Am Sun, Mar 06, 2022 at 09:53:20PM -0500 schrieb Philip Webb:

> Thanks for all the replies so far : they have been carefully saved.
> Clearly, I need to look up component specs on the I/net
> & try to get upto-date with 2020s tech after  6,5 yr  absence.
>
> I don't do gaming : SGT puzzles are enough for me.

Then—from a graphics viewpoint—the 5700G will do just fine and then some.
Unfortunately, AMD does not currently cater well to the lower- or medium-tier
market, because at Intel you would still get a decent CPU for half the price
(at least here in Europe) *including* acceptable graphics.

There is the 5600G, which is the same as the 5700G, only with a little bit
slower clock and six cores instead of eight (including 2 threads per core,
of course), in case you want to save some more. I don’t suppose you have
high computational demands either, save for compiling packages?

> I use the HDD strictly for back-up + storage of infrequently used data
> + a Mint partition which allows me to use my scanner (another story).

Then there is no acute need for a “hot-head” fast disk.

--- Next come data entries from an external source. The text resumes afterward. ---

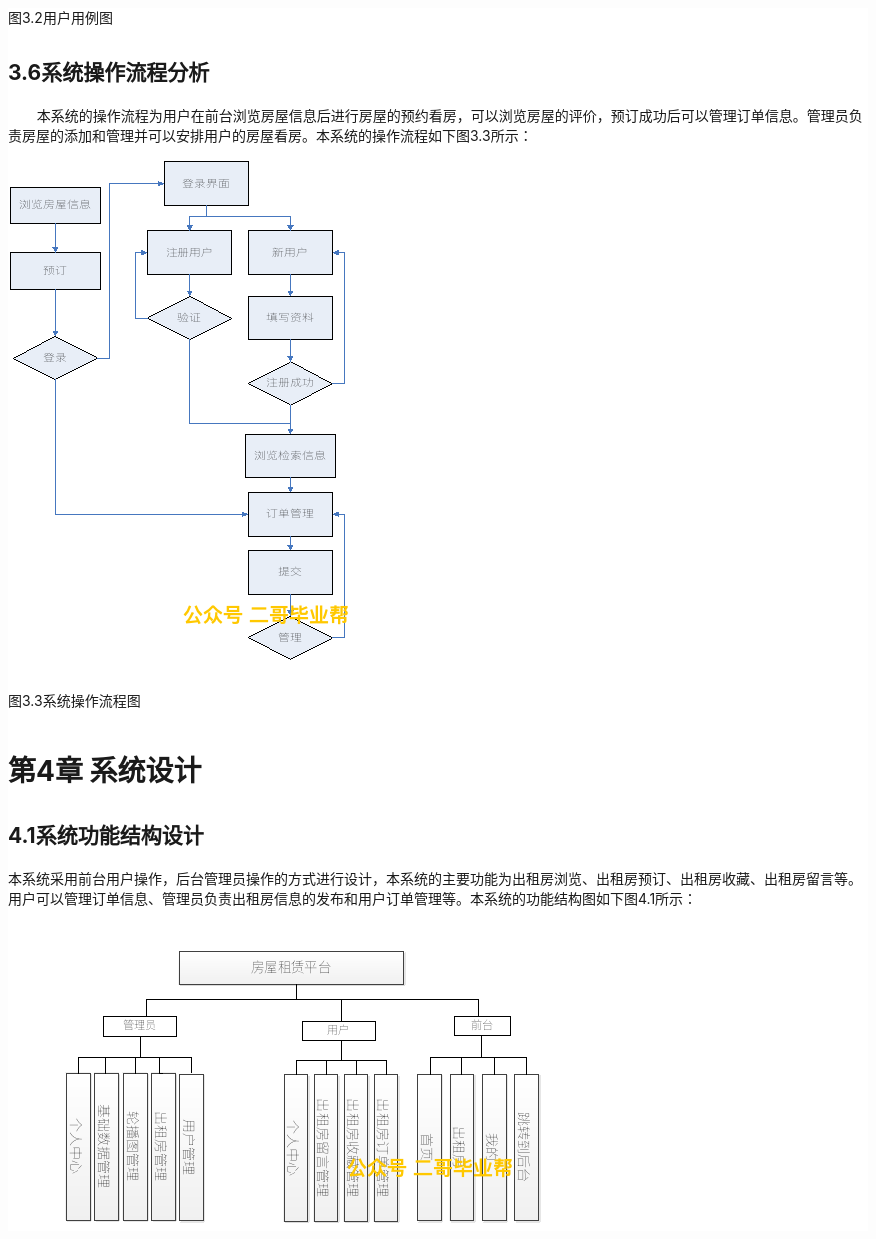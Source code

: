 图3.2用户用例图
## 3.6系统操作流程分析
`    `本系统的操作流程为用户在前台浏览房屋信息后进行房屋的预约看房，可以浏览房屋的评价，预订成功后可以管理订单信息。管理员负责房屋的添加和管理并可以安排用户的房屋看房。本系统的操作流程如下图3.3所示：

![](/md/blog.003.png)

图3.3系统操作流程图









# 第4章 系统设计
## 4.1系统功能结构设计
本系统采用前台用户操作，后台管理员操作的方式进行设计，本系统的主要功能为出租房浏览、出租房预订、出租房收藏、出租房留言等。用户可以管理订单信息、管理员负责出租房信息的发布和用户订单管理等。本系统的功能结构图如下图4.1所示：

![](/md/blog.004.png)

> I don't want to have to rely entirely on an SSD which might fail suddenly :

I never lost that fear entirely myself. However, I’ve been using SSDs since
I built the PC that I was talking about. By now I own four -- I started out
in 2014 with a small and cheap Sandisk as system SSD for the PC. Another
even cheaper (thus slower) Sandisk works as system SSD in my Gentoo-based
NAS. In 2016 I bought a Crucial BX100 500 GB for the then-new laptop as main
drive. After a few years it became too small and was upgraded to a Crucial
MX100 2 TB. The 500 GB then went into the PC to replace the puny Sandisk,
and will probably soon go into a Mini-PC-as-a-server, once I get that 2 TB
M.2.

I haven’t had any total failures yet. (Sooner or later, everything fails, of
course.) I recently looked at the SMART values and in those 6 years (half
Gentoo, half Arch linux), the 500 GB SSD saw 6 TB of write volume. The
guaranteed volume is 72 TB. Tests by the press proved that drives usually
survive a multiple of that. Oh, I did buy an M.2 2242 for an external
enclosure once, and that one was—not dead—but quite sick on arrival. It
puked SMART errors soon after I purchased it and then I never got around to
send it back. I guess I bought too cheap for my own good.

But regarding those failures: I do regular (once a week, which I sometimes
forget) backups of my whole PC and laptop to an external HDD with Borg
backup. Then I rsync that backup to another USB disk. And I also sync much
of my data between the two multiple times a day with Unison. So I should be
fine if one of the SSDs fails suddenly. *fingers crossed*

-- 
Grüße | Greetings | Qapla’
Please do not share anything from, with or about me on any social network.

Why did the orange go blind?  Because it was low on Vitamin C.